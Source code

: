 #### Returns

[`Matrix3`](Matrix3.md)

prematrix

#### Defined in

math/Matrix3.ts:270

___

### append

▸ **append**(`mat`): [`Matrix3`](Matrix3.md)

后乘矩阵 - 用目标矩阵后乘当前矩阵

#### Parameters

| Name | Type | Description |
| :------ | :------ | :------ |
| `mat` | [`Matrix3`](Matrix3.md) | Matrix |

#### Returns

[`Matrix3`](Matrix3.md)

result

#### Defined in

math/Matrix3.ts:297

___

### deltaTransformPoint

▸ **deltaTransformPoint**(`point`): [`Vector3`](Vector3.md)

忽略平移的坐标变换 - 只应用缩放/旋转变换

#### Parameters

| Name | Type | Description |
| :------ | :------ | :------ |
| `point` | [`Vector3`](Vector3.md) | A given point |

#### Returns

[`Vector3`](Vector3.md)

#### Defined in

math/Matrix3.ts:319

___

*WORK INSTRUCTIONS:*
Reproduce every line of the data verbatim.

*COMPLETED TASK:*
Source code

: #### Returns

[`Matrix3`](Matrix3.md)

prematrix

#### Defined in

math/Matrix3.ts:270

___

### append

▸ **append**(`mat`): [`Matrix3`](Matrix3.md)

后乘矩阵 - 用目标矩阵后乘当前矩阵

#### Parameters

| Name | Type | Description |
| :------ | :------ | :------ |
| `mat` | [`Matrix3`](Matrix3.md) | Matrix |

#### Returns

[`Matrix3`](Matrix3.md)

result

#### Defined in

math/Matrix3.ts:297

___

### deltaTransformPoint

▸ **deltaTransformPoint**(`point`): [`Vector3`](Vector3.md)

忽略平移的坐标变换 - 只应用缩放/旋转变换

#### Parameters

| Name | Type | Description |
| :------ | :------ | :------ |
| `point` | [`Vector3`](Vector3.md) | A given point |

#### Returns

[`Vector3`](Vector3.md)

#### Defined in

math/Matrix3.ts:319

___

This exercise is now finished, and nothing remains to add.